Battery is 12.68 volts and has a new charge
the engine act like it wants to start, but doesn’t. I had it running yesterday, it was hard starting but once it was running it was fine. headed down the driveway up the hill and it stalled. I checked spark, there was spark. I didn’t have my noids with me so I couldn’t test that.
I used a timing light to tell if there was spark or not. from the coil to the Distributor, yes and consistent. from the Dist. to the plug wires not consistent.
What’s the voltage across the coil?
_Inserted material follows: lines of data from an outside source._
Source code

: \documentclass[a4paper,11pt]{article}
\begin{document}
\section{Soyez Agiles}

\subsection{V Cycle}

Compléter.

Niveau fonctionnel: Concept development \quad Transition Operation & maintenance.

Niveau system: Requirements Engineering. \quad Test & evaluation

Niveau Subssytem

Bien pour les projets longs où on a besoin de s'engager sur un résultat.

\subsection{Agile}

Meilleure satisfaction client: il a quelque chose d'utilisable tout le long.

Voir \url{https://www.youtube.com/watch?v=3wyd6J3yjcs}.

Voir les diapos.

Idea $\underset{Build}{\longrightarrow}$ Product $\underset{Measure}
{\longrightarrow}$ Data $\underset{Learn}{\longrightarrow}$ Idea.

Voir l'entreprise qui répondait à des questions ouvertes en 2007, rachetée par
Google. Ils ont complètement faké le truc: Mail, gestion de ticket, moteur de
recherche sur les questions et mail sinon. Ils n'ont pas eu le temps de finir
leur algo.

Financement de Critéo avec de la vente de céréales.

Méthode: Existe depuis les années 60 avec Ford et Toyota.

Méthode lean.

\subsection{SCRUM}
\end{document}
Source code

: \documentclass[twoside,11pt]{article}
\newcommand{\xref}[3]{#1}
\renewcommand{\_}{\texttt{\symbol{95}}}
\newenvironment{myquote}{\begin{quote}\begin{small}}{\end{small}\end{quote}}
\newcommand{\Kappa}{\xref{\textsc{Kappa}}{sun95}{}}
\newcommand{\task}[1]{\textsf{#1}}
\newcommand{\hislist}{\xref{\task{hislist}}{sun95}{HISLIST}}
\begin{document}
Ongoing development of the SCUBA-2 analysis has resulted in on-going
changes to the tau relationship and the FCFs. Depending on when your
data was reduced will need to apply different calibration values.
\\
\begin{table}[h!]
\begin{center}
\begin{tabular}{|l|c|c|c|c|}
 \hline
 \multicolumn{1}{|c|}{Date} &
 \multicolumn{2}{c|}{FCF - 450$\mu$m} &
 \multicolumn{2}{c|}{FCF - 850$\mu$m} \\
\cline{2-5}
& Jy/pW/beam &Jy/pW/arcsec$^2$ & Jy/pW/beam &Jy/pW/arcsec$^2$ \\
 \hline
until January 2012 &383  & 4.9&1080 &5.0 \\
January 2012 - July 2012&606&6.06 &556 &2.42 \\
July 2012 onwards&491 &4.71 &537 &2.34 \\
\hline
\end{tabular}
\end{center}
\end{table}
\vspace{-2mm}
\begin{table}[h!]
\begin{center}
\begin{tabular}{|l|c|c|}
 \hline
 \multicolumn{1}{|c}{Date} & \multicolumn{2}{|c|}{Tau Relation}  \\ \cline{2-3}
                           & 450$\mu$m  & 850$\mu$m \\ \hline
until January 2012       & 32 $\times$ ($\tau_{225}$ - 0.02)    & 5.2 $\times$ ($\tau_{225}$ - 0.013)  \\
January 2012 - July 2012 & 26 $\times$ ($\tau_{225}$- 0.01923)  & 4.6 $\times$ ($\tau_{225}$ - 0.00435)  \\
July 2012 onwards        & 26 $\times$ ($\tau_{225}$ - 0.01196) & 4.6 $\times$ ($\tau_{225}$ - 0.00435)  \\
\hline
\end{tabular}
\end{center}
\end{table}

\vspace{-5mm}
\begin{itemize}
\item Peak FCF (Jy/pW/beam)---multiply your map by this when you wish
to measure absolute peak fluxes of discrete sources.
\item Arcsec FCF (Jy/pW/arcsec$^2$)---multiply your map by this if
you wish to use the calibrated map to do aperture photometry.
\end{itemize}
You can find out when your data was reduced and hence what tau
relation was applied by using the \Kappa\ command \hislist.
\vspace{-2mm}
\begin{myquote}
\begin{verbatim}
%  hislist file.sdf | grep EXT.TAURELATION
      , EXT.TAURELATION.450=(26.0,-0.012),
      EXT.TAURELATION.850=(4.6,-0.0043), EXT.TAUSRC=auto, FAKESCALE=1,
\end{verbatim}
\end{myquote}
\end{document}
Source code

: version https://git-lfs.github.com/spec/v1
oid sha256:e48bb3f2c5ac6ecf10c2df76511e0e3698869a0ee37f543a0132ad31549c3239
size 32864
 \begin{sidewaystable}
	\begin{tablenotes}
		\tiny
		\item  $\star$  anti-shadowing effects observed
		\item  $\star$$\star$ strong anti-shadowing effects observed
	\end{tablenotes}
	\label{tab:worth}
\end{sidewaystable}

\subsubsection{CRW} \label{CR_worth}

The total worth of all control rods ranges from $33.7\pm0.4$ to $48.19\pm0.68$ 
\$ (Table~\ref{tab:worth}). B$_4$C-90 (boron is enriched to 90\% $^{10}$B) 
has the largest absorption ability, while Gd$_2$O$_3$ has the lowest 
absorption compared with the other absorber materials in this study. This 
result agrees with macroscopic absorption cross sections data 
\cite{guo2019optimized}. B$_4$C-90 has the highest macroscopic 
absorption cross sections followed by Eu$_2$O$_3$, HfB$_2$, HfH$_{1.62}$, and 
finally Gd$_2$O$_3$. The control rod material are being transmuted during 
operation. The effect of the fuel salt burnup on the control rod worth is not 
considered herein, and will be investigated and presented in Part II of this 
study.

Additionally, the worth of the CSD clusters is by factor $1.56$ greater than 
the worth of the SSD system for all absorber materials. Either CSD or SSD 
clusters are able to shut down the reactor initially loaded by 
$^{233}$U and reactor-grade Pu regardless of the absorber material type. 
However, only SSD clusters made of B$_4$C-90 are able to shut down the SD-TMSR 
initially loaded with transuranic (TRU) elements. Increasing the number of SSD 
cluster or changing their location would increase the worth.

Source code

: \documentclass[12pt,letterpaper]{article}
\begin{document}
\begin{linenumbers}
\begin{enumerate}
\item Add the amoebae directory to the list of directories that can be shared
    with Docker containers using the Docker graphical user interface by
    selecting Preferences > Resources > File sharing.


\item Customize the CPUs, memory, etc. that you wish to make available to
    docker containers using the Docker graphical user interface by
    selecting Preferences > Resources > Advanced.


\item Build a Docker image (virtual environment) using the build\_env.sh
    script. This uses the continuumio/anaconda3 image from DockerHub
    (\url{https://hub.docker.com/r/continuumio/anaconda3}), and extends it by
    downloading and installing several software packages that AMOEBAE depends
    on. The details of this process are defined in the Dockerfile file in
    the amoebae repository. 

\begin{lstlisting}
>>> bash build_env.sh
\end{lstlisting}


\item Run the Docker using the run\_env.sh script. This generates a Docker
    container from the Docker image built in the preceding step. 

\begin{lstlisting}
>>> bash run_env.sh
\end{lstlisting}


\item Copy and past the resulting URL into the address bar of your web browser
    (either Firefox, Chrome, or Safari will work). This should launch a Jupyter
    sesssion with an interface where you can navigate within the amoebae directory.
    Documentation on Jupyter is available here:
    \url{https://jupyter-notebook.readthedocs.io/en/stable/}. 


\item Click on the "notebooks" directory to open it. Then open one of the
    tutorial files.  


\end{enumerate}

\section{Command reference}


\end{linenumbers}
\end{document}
How to test the Electronic Ignition voltage.
What should the fuel pressure be at the rail?
Any tips on how to troubleshoot the EFI? All of the documentation suggests busting out the lucas epitest. this test tool is pretty much non existent.
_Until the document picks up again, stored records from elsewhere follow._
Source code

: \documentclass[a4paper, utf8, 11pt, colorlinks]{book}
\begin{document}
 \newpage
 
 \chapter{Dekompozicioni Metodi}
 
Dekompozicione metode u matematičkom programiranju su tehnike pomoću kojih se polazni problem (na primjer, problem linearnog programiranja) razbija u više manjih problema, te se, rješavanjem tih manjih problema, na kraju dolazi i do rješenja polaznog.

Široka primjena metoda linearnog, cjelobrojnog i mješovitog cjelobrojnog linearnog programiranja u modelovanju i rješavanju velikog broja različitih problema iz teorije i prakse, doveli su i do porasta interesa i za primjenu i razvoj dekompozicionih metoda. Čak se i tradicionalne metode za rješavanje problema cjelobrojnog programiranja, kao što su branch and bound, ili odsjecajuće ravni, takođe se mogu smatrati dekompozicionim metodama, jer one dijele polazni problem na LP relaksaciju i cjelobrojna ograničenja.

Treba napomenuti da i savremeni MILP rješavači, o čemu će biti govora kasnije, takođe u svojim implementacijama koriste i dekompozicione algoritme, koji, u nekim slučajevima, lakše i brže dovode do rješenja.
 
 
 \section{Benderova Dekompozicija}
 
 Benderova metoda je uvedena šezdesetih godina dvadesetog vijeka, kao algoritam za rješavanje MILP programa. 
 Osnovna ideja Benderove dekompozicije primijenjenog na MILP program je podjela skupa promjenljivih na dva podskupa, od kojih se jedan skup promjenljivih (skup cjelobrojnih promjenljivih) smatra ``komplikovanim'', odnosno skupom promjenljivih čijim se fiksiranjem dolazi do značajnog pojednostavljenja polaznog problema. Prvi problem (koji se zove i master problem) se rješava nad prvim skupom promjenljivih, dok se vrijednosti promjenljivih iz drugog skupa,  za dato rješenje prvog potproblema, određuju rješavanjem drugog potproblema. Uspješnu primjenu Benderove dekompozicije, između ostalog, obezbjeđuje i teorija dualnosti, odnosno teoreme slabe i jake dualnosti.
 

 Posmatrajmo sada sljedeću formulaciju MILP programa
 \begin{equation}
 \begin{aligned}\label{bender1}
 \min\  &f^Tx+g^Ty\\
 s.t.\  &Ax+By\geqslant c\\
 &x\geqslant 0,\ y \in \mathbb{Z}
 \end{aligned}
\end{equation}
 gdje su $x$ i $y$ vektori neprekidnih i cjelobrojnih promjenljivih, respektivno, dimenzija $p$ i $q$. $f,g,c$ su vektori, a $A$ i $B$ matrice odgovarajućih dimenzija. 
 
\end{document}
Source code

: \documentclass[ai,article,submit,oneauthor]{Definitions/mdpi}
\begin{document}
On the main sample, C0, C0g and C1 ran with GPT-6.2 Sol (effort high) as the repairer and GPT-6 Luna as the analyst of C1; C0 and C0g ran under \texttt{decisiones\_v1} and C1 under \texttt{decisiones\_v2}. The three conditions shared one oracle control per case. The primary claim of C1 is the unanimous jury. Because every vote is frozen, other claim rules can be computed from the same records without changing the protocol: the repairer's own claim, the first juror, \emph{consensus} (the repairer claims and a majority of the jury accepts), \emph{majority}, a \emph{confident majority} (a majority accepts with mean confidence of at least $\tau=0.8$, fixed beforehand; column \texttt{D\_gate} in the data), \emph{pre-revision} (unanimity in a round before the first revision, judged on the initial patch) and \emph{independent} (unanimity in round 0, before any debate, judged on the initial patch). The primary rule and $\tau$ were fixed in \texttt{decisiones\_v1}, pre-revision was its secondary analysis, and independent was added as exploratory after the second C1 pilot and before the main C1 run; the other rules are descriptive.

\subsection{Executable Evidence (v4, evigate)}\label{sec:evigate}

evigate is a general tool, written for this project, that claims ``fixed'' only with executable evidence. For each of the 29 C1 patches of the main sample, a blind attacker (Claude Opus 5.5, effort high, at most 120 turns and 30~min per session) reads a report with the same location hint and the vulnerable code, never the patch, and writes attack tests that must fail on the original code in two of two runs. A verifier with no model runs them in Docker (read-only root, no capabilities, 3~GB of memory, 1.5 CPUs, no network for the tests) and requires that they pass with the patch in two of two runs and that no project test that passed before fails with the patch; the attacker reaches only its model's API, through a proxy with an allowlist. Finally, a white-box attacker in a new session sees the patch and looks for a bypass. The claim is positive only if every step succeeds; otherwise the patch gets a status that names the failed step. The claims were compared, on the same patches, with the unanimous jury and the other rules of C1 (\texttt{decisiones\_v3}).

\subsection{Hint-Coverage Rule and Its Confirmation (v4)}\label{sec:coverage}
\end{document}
Any tips on how to troubleshoot the electronic ignition too?
Measure voltage at coil “+” terminal with key “on”. It should be within
one volt of battery voltage. If not suspect a problem with the wiring to the
ignition switch, or the switch itself.
Measure voltage at the coil “-” terminal. Result should be the same as at
the “+” terminal. If Ok, go to step 3. If not…
Disconnect the wire from the amplifier from the “-” post of the coil and
measure voltage again. Less than 2 volts means the coil is faulty. More than
2 volts means the amplifier is faulty.
Disconnect distributor pickup coil from the amplifier (this is the
harness from the distributor that plugs into the amp). Measure resistance
across the terminals. It should be 2.2k to 4.8k ohms. If Ok, go to step 4.
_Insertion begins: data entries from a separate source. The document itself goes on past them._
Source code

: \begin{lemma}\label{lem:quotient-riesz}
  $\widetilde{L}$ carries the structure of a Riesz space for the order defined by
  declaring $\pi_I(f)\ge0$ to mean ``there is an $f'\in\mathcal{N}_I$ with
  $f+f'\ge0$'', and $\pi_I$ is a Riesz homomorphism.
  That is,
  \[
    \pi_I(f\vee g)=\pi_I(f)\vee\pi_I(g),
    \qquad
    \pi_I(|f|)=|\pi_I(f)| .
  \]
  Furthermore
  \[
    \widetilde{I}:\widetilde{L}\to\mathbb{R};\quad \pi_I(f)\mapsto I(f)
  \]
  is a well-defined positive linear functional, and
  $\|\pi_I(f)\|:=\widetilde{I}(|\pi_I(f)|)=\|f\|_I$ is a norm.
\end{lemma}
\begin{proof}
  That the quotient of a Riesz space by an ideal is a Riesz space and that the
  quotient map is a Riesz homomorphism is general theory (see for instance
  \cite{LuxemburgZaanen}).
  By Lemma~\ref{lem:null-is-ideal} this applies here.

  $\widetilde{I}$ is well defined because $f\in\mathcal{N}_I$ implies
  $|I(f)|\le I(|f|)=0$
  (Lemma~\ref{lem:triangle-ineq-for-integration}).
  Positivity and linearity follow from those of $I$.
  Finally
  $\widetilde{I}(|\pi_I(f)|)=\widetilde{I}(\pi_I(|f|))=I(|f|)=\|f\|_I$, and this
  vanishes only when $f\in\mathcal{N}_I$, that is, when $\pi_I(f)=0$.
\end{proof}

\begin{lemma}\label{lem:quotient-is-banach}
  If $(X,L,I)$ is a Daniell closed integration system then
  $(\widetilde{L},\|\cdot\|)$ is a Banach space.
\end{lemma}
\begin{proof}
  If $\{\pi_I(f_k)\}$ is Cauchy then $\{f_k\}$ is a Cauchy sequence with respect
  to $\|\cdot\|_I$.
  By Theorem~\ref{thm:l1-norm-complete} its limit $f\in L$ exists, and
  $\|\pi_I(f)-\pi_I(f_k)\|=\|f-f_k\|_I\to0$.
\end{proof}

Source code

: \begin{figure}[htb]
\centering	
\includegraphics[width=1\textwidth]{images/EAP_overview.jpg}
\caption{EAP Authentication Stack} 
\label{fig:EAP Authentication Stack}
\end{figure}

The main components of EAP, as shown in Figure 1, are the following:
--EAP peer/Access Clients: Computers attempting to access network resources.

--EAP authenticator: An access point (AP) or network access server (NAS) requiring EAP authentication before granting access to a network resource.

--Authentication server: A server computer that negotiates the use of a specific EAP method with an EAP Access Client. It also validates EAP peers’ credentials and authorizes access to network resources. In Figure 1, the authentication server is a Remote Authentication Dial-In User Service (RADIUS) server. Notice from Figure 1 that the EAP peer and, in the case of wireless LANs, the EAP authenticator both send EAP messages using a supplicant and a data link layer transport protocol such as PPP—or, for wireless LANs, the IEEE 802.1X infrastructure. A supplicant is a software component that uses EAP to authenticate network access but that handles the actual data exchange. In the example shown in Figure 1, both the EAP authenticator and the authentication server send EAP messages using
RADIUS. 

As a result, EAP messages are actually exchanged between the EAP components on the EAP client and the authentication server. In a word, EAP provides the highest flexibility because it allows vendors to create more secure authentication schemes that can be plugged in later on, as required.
If not, replace the pickup.
Reconnect the pickup to the amplifier. Measure voltage at coil “-” post
while cranking engine. The voltage should drop. If OK, go to step 5. If
not, the amplifier is faulty.
Check distributor cap and wires, distributor rotor arm, spark plugs, coil
Thank you so much for your reply. I’ll give it a go. Also, thank you on the air pump information. It makes sense about heating the CAT up. it makes sense, I do notice how hot the exhaust is on the Series III over my Series I and Series II grandparents
I also found out that the Euro marketed cars didn’t have an air pumps had a simple relay that worked with the O2 sensor and the water rail sensor to turn on and off the cold start injector.
For what ever that’s worth,
Thank you again for your assitance
Adding to Doug’s sage advice, Mark - connect a test lamp between coil ‘-’ and ground…
With ign ‘on’, the lamp should be fully lit - indicating power through the coil, a back-up to voltage tests. While cranking, the lamp should dim and flicker - indicating, but not proving consistently, that the ign amp is working…
The ign amp works the same way as points - interrupting coil current to fire the coil. The EFI also uses the ign amp to trigger the ECU to open the injectors - a defective ign amp will not trigger the injectors. A physical test is to use a ‘stethoscope’ to listen to injector action - while cranking, the injectors should click regularly…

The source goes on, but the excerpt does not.